- **What is needed**
Copy out all lines from the material that contain the string "quis".

>>>>>

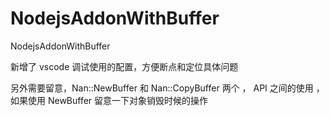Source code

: # NodejsAddonWithBuffer
NodejsAddonWithBuffer

新增了 vscode 调试使用的配置，方便断点和定位具体问题

另外需要留意，Nan::NewBuffer  和 Nan::CopyBuffer  两个 ， API 之间的使用 ，如果使用  NewBuffer 留意一下对象销毁时候的操作
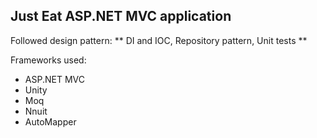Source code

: ## Just Eat ASP.NET MVC application

Followed design pattern:
** DI and IOC, Repository pattern, Unit tests **

Frameworks used:
 * ASP.NET MVC
 * Unity
 * Moq
 * Nnuit
 * AutoMapper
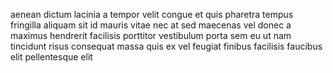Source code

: aenean dictum lacinia a tempor velit congue et quis pharetra tempus fringilla
aliquam sit id mauris vitae nec at sed maecenas vel donec a maximus hendrerit
facilisis porttitor vestibulum porta sem eu ut nam tincidunt risus consequat
massa quis ex vel feugiat finibus facilisis faucibus elit pellentesque elit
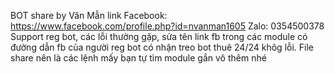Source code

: BOT share by Văn Mẫn
link Facebook: https://www.facebook.com/profile.php?id=nvanman1605
Zalo: 0354500378
Support reg bot, các lỗi thường gặp, sửa tên link fb trong các module có đường dẫn fb của người reg bot
có nhận treo bot thuê 24/24 khôg lỗi.
File share nên là các lệnh mấy bạn tự tìm module gắn vô thêm nhé
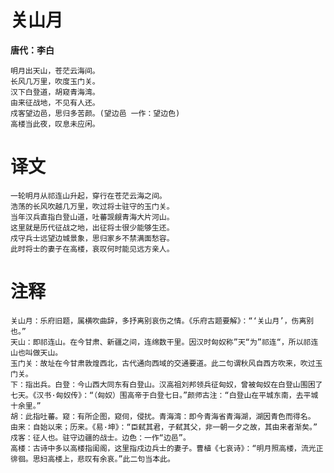 # 关山月

**唐代：李白**

    明月出天山，苍茫云海间。
    长风几万里，吹度玉门关。
    汉下白登道，胡窥青海湾。
    由来征战地，不见有人还。
    戍客望边邑，思归多苦颜。(望边邑 一作：望边色)
    高楼当此夜，叹息未应闲。

# 译文

    一轮明月从祁连山升起，穿行在苍茫云海之间。
    浩荡的长风吹越几万里，吹过将士驻守的玉门关。
    当年汉兵直指白登山道，吐蕃觊觎青海大片河山。
    这里就是历代征战之地，出征将士很少能够生还。
    戍守兵士远望边城景象，思归家乡不禁满面愁容。
    此时将士的妻子在高楼，哀叹何时能见远方亲人。

# 注释

    关山月：乐府旧题，属横吹曲辞，多抒离别哀伤之情。《乐府古题要解》：“‘关山月’，伤离别也。”
    天山：即祁连山。在今甘肃、新疆之间，连绵数干里。因汉时匈奴称”天“为”祁连“，所以祁连山也叫做天山。
    玉门关：故址在今甘肃敦煌西北，古代通向西域的交通要道。此二句谓秋风自西方吹来，吹过玉门关。
    下：指出兵。白登：今山西大同东有白登山。汉高祖刘邦领兵征匈奴，曾被匈奴在白登山围困了七天。《汉书·匈奴传》：“（匈奴）围高帝于白登七日。”颜师古注：“白登山在平城东南，去平城十余里。”
    胡：此指吐蕃。窥：有所企图，窥伺，侵扰。青海湾：即今青海省青海湖，湖因青色而得名。
    由来：自始以来；历来。《易·坤》：“臣弑其君，子弑其父，非一朝一夕之故，其由来者渐矣。”
    戍客：征人也。驻守边疆的战士。边色：一作“边邑”。
    高楼：古诗中多以高楼指闺阁，这里指戍边兵士的妻子。曹植《七哀诗》：“明月照高楼，流光正徘徊。思妇高楼上，悲叹有余哀。”此二句当本此。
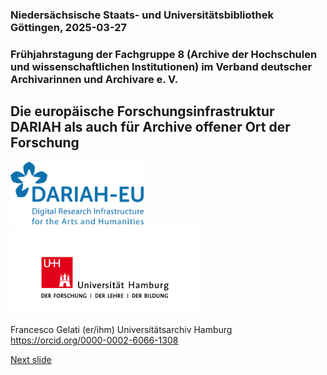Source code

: ### Niedersächsische Staats- und Universitätsbibliothek Göttingen, 2025-03-27 
### Frühjahrstagung der Fachgruppe 8 (Archive der Hochschulen und wissenschaftlichen Institutionen) im Verband deutscher Archivarinnen und Archivare e. V.
## Die europäische Forschungsinfrastruktur DARIAH als auch für Archive offener Ort der Forschung

<a href="https://www.dariah.eu/"><img src="media/dariah.png" alt="LOGO DARIAH" height="100px"/></a><a href="https://www.uni-hamburg.de/"><img src="media/uhh.png" alt="LOGO UHH" height="140px"/></a>

Francesco Gelati (er/ihm)
Universitätsarchiv Hamburg
https://orcid.org/0000-0002-6066-1308  

[Next slide](02.md)
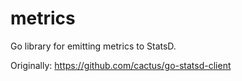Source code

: metrics
=======

Go library for emitting metrics to StatsD.

Originally: https://github.com/cactus/go-statsd-client
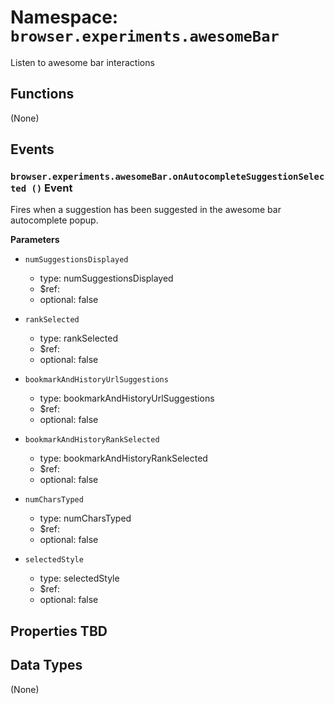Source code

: # Namespace: `browser.experiments.awesomeBar`

Listen to awesome bar interactions

## Functions

(None)

## Events

### `browser.experiments.awesomeBar.onAutocompleteSuggestionSelected ()` Event

Fires when a suggestion has been suggested in the awesome bar autocomplete popup.

**Parameters**

* `numSuggestionsDisplayed`

  * type: numSuggestionsDisplayed
  * $ref:
  * optional: false

* `rankSelected`

  * type: rankSelected
  * $ref:
  * optional: false

* `bookmarkAndHistoryUrlSuggestions`

  * type: bookmarkAndHistoryUrlSuggestions
  * $ref:
  * optional: false

* `bookmarkAndHistoryRankSelected`

  * type: bookmarkAndHistoryRankSelected
  * $ref:
  * optional: false

* `numCharsTyped`

  * type: numCharsTyped
  * $ref:
  * optional: false

* `selectedStyle`
  * type: selectedStyle
  * $ref:
  * optional: false

## Properties TBD

## Data Types

(None)
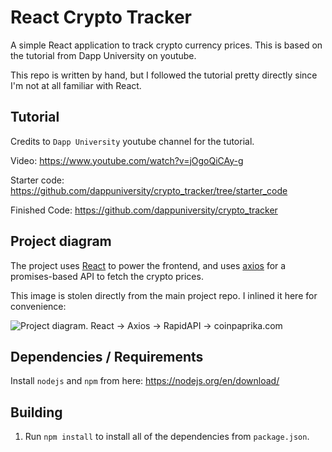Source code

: # React Crypto Tracker

A simple React application to track crypto currency prices. This is based on the tutorial from Dapp University on youtube.

This repo is written by hand, but I followed the tutorial pretty directly since I'm not at all familiar with React.

## Tutorial

Credits to `Dapp University` youtube channel for the tutorial.

Video: https://www.youtube.com/watch?v=jOgoQiCAy-g

Starter code: https://github.com/dappuniversity/crypto_tracker/tree/starter_code

Finished Code: https://github.com/dappuniversity/crypto_tracker

## Project diagram

The project uses [React](https://reactjs.org/) to power the frontend, and uses [axios](https://github.com/axios/axios) for a promises-based API to fetch the crypto prices.

This image is stolen directly from the main project repo. I inlined it here for convenience:

![Project diagram. React -> Axios -> RapidAPI -> coinpaprika.com](https://camo.githubusercontent.com/680699d03d04b7da2d694400f35d8cbf52b3953f7e605b632d27e2c95a1b9cb4/68747470733a2f2f692e6779617a6f2e636f6d2f65333037373764353137373635623634346434636639373538623064623535632e706e67)

## Dependencies / Requirements

Install `nodejs` and `npm` from here: https://nodejs.org/en/download/

## Building

1. Run `npm install` to install all of the dependencies from `package.json`.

<<<<<

- **Response to the task**
: aenean dictum lacinia a tempor velit congue et quis pharetra tempus fringilla
massa quis ex vel feugiat finibus facilisis faucibus elit pellentesque elit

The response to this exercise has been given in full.